2021-05-27

【特別寄稿:倉本聰】「そしてコージは死んだ」

倉本聰

--{新薬ができる望みもあります}--

 1年が過ぎ、2年目に入って抗癌剤の副作用が出始めて、治療はステロイドに切り替わった。この頃から苦痛はかなりのレベルに昴っていた筈だ。だが、無口な彼は周囲に決して弱みを見せなかったから、不覚にも僕らはその苦痛の激しさを見逃した。その年の11月。突然彼は自殺を計った。

 刃物で首を2カ所切断し、死にきれず今度は電動ドリルを心臓に突き刺して穴を開けようとした。それでもうまくいかず、たまたま訪れた他のスタッフが血みどろの彼を発見し、救急車で搬送され一命をとりとめた。

 僕は仰天し、旭川から飛んできてくれた緩和医療の担当の医師に、尊厳死協会の彼の会員証を示し、助からぬものなら麻薬を打って少なくとも彼を苦痛から楽にしてやってもらえないかと懇願した。

 実は。僕の義弟、妹の亭主は骨髄癌で十数年前死んだ。彼らは大阪に住んでいたのだが、二人共熱心なクリスチャンだった。骨髄の癌は想像に絶する苦しみに見舞われる。夫妻は丸2年間、強烈な苦痛と闘った揚句、二人で話し合い、有馬温泉にあるキリスト教系のホスピスに入る道を選択する。

 ホスピスでは大量の麻薬を投与される。苦しみからは解放されるが、死は確実に覚悟せねばならぬ。彼らは話し合い、その道を選んだ。僕はその時初めて、ホスピスというものの存在を知った。

 入院直後に有馬に見舞うと義弟の顔はそれまでと全くちがい、信じられないぐらい明るく転じて人が変わったようによくしゃべった。時には麻薬の副作用らしくトンチンカンな会話もまざったが、苦しみは一切彼から消えていた。ウソみたいでしょうと妹は言い、昨夜は夜中まで二人で賛美歌を歌ったの、と涙をかくして笑ってみせた。それから何と9カ月も生きて、義弟は息を引き取った。何とも和やかな死に顔だった。

 その記憶が僕には強烈にあった。だが富良野にはそういう施設はない。北海道全てを見渡してみても、数える程しかホスピスはない。

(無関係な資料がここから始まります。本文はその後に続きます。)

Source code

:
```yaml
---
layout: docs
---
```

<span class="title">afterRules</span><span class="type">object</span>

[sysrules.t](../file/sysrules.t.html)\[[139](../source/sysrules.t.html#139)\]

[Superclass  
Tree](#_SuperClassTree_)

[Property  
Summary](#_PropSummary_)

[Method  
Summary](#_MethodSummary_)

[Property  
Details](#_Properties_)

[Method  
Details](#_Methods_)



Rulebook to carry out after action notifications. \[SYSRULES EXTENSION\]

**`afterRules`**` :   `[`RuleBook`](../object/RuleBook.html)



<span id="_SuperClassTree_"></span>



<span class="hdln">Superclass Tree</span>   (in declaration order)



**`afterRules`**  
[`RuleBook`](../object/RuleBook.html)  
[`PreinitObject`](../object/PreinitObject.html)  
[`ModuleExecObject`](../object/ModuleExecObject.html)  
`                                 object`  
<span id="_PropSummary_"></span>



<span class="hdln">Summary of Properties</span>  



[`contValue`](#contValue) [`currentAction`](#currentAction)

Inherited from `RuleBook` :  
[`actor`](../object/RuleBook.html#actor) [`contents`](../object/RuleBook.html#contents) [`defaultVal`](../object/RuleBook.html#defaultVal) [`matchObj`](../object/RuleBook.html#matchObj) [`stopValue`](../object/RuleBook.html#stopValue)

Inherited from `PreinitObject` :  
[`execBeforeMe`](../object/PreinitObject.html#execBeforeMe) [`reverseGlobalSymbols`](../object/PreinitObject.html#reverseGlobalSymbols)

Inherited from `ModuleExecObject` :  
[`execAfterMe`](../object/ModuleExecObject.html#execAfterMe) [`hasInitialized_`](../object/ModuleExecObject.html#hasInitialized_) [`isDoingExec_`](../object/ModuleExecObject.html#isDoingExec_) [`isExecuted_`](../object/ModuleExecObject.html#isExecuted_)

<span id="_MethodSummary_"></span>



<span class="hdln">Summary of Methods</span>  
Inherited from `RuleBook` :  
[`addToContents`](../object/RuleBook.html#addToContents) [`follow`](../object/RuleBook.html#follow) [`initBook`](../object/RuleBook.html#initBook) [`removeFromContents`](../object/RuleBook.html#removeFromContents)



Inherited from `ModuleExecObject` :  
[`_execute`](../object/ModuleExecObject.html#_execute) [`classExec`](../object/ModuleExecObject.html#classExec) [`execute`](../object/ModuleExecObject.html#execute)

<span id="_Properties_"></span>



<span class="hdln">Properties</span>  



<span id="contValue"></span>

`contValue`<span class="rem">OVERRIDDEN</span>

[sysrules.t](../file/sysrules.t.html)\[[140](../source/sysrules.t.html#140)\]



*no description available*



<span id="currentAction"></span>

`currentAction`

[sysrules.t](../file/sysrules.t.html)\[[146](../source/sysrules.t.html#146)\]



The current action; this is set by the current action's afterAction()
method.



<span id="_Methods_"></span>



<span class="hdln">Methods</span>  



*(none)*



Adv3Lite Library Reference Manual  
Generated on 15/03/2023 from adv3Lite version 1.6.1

 大学病院の緩和ケアの先生は、判りましたと言ってくれた。それでも心配で内科の医師に相談した。その時返された医師の答えは、しかしまだ新薬ができる望みもありますから最後まで希望を捨てないように、だった。札幌の麻酔科医に電話したら、今頃内科はまだそんなことを言っているンですか!と怒った。

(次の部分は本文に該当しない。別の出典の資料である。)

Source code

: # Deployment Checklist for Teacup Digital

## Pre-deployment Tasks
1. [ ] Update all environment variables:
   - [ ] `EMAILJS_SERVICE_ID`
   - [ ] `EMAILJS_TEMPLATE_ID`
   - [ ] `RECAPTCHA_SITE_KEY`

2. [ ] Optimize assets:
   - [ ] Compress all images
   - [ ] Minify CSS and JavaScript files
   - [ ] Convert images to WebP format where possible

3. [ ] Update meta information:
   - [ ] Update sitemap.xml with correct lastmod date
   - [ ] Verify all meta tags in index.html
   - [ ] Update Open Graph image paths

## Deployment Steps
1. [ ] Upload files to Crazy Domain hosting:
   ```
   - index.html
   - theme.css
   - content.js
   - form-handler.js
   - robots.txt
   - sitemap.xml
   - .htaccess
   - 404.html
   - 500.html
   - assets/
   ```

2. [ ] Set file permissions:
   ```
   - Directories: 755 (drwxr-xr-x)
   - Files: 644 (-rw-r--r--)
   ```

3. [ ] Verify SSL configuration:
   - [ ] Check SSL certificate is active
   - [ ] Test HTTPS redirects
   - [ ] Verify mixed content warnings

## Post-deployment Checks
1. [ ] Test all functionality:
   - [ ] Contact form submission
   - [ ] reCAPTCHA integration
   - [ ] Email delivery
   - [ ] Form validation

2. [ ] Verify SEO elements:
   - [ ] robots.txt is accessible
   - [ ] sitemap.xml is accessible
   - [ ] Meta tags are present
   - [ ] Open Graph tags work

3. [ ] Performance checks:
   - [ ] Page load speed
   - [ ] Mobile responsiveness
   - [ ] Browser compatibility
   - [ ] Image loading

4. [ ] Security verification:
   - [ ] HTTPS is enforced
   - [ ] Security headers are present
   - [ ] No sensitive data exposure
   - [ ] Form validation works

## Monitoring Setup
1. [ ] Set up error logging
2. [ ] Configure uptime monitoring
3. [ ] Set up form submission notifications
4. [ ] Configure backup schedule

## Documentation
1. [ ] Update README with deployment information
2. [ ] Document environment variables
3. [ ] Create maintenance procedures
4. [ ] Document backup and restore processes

 86歳になり、死が現実のものとして近づいてきた今、僕は心底から考えている。

 死はもう恐くない。だが苦しむのは絶対にいやだ!  ホスピスが欲しい!  誰か近くにホスピスを作ってくれないか!

 1月。彼の癌は骨に転移した。それでも彼は苦しみに耐えながら、在宅での闘病を懸命に闘っていた。

 去年の11月の自殺未遂が、彼自身に相当響いているようだった。自分の始末をつけられなかったこと。周囲に迷惑をかけてしまったこと。大きな恥をかいてしまったこと。

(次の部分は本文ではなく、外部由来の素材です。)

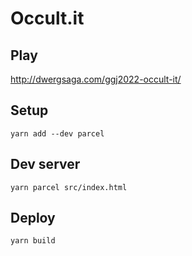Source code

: # Occult.it

## Play

http://dwergsaga.com/ggj2022-occult-it/

## Setup

```
yarn add --dev parcel
```

## Dev server

```
yarn parcel src/index.html
```

## Deploy

```
yarn build
```

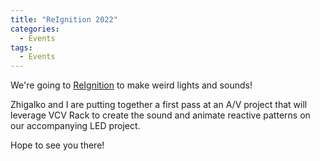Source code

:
 ```yaml
---
title: "ReIgnition 2022"
categories:
  - Events
tags:
  - Events
---
```


We're going to [ReIgnition](https://www.facebook.com/events/3184197958490943/) to make weird lights and sounds!

Zhigalko and I are putting together a first pass at an A/V project that will leverage VCV Rack to create the sound and animate reactive patterns on our accompanying LED project.

Hope to see you there!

 以前にも増して彼は無口になり、在宅のままステロイドの投与を受けていた。麻薬の投与も始まっているらしかったが、彼の苦痛の表情からは明快な効果は認められなかった。97から98あるべき血液中の酸素濃度がどんどん下がり、酸素ボンベは使っているものの、彼の形相はどんどん変わっていた。

 3月14日。酸素濃度が60まで下がり、耐えかねた彼は救急車を呼んで、富良野協会病院に自分から入院した。病院はコロナの臨戦態勢で、完全に面会禁止だったが、頼みこんで限定したスタッフの1名を、つき添いとして24時間、病室にはりつけてもらうことを許された。